Hidenobu cooks up two batches each week for the restaurant, which is open Thursday to Saturday. The hero broth here is a tonkotsu style, which utilises 15kg of bones in each cook – pork bones and trotters, chicken frames, pork mince and pork fat – as well as a host of vegetables and ginger. It’s cooked until the minerals in the bones turn the liquid milky white. The tonkotsu broth forms the base of most of the soup items on the menu, including the restaurant’s signature dish, miso ramen. It’s hard work, and Hidenobu has been doing it at Ramen Do for 11 years. Prior to that, in his and Eriko’s home town of Sapporo, he trained at a famous ramen shop called Teshikaga; all up, he’s been working as a chef for 30 years.
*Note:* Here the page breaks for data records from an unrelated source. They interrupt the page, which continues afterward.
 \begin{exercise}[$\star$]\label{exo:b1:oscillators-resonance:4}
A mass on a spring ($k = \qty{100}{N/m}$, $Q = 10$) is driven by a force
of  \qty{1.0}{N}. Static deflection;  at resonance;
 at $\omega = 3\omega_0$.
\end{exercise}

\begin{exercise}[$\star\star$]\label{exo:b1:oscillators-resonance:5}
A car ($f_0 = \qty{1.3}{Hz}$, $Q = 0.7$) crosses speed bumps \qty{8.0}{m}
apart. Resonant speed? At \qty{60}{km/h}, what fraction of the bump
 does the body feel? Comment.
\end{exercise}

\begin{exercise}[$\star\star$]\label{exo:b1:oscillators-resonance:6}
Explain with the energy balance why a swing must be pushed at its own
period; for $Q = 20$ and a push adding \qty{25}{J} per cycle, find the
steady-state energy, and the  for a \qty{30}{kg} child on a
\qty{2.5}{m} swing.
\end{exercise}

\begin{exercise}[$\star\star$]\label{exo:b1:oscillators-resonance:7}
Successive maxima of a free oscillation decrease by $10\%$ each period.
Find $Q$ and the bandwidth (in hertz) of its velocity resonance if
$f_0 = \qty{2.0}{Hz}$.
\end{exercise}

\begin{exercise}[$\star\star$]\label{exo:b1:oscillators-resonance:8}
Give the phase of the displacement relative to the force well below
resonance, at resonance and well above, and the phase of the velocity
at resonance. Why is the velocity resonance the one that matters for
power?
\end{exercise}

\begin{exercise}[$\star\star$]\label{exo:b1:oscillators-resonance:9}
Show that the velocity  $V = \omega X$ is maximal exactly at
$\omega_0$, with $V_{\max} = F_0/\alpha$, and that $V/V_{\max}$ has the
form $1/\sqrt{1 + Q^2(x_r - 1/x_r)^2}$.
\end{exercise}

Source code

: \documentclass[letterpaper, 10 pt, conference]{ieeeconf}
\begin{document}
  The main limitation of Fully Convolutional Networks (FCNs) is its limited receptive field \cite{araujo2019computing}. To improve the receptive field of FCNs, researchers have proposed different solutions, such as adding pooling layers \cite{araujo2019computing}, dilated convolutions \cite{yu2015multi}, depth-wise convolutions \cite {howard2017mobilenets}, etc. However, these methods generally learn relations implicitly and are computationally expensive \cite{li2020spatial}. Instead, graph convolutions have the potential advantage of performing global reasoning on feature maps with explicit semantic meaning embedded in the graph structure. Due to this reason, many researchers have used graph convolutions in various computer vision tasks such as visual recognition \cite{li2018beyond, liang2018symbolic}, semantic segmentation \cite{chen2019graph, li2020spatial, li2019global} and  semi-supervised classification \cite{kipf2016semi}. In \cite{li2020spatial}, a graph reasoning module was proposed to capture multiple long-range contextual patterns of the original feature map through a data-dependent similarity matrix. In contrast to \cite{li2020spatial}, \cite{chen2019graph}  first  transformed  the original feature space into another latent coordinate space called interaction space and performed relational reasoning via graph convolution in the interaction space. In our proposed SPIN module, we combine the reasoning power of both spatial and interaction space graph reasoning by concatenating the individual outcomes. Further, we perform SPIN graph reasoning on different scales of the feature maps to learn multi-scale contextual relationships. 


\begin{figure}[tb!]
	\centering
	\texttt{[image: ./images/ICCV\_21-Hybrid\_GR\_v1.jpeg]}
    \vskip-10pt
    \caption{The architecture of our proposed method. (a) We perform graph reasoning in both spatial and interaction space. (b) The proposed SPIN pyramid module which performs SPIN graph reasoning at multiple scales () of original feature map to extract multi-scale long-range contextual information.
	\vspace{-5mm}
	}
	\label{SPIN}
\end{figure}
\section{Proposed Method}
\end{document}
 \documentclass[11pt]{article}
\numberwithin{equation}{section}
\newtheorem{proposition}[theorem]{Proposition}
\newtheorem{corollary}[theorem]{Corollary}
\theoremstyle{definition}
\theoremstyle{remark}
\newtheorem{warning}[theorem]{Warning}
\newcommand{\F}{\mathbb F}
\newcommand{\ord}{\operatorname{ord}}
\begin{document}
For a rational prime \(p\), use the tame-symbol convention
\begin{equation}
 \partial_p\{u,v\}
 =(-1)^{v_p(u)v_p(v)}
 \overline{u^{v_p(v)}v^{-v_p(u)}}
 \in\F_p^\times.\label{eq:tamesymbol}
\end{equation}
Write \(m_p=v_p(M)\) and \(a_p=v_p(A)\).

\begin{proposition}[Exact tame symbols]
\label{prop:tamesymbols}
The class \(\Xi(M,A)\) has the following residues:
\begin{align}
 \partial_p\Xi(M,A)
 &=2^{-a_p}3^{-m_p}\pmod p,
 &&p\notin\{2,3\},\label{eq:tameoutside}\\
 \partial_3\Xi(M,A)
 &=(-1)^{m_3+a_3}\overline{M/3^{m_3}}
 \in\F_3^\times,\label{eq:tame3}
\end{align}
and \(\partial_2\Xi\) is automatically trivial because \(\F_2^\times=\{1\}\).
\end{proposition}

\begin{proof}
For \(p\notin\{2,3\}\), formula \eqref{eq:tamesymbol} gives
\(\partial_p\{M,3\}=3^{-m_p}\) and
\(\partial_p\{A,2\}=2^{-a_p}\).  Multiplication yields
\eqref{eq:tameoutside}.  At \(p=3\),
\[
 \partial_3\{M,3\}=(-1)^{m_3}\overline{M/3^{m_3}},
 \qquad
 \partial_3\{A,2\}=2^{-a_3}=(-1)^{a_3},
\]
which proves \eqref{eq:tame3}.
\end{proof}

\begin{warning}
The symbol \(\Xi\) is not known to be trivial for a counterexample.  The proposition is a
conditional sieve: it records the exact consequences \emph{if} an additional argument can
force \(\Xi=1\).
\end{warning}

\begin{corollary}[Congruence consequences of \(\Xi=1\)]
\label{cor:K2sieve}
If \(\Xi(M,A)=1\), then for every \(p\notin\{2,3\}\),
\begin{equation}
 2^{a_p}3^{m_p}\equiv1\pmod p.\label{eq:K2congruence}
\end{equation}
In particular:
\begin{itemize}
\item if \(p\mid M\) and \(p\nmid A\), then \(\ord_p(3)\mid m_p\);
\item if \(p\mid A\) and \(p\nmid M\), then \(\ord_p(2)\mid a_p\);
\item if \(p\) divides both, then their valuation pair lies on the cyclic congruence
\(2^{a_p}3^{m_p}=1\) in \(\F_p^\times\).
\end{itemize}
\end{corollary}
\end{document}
Sapporo, the capital of Hokkaido prefecture in northern Japan, is the home of miso ramen. A ski town, Sapporo freezes over in winter, and the addition of miso paste to the ramen amps up its umami and thickness, making it extra hearty and perfect for quelling the appetite in cooler climes. Another ingredient that enriches Hidenobu’s miso ramen is the type of kombu he uses – the couple’s families send
over rausu-kombu, an expensive dried seaweed that lends a special fragrance, flavour and mineral hit to the broth.


Hidenobu also makes all Ramen Do’s noodles. (A note on the word ramen – it’s the name for the noodles, but also for the soup the noodles feature in, so when referring to the noodles, “ramen noodles” is a common tautology: it’s just ramen.) It’s an exacting process. The dough uses lots of eggs and flour and just the right amount of kansui – an alkaline agent akin to baking soda. After slicing the noodles, Hidenobu ages them “for around three days or so, depending on the weather”, says Eriko, and the ageing process and the kansui give Hidenobu’s ramen the all-important springiness in texture.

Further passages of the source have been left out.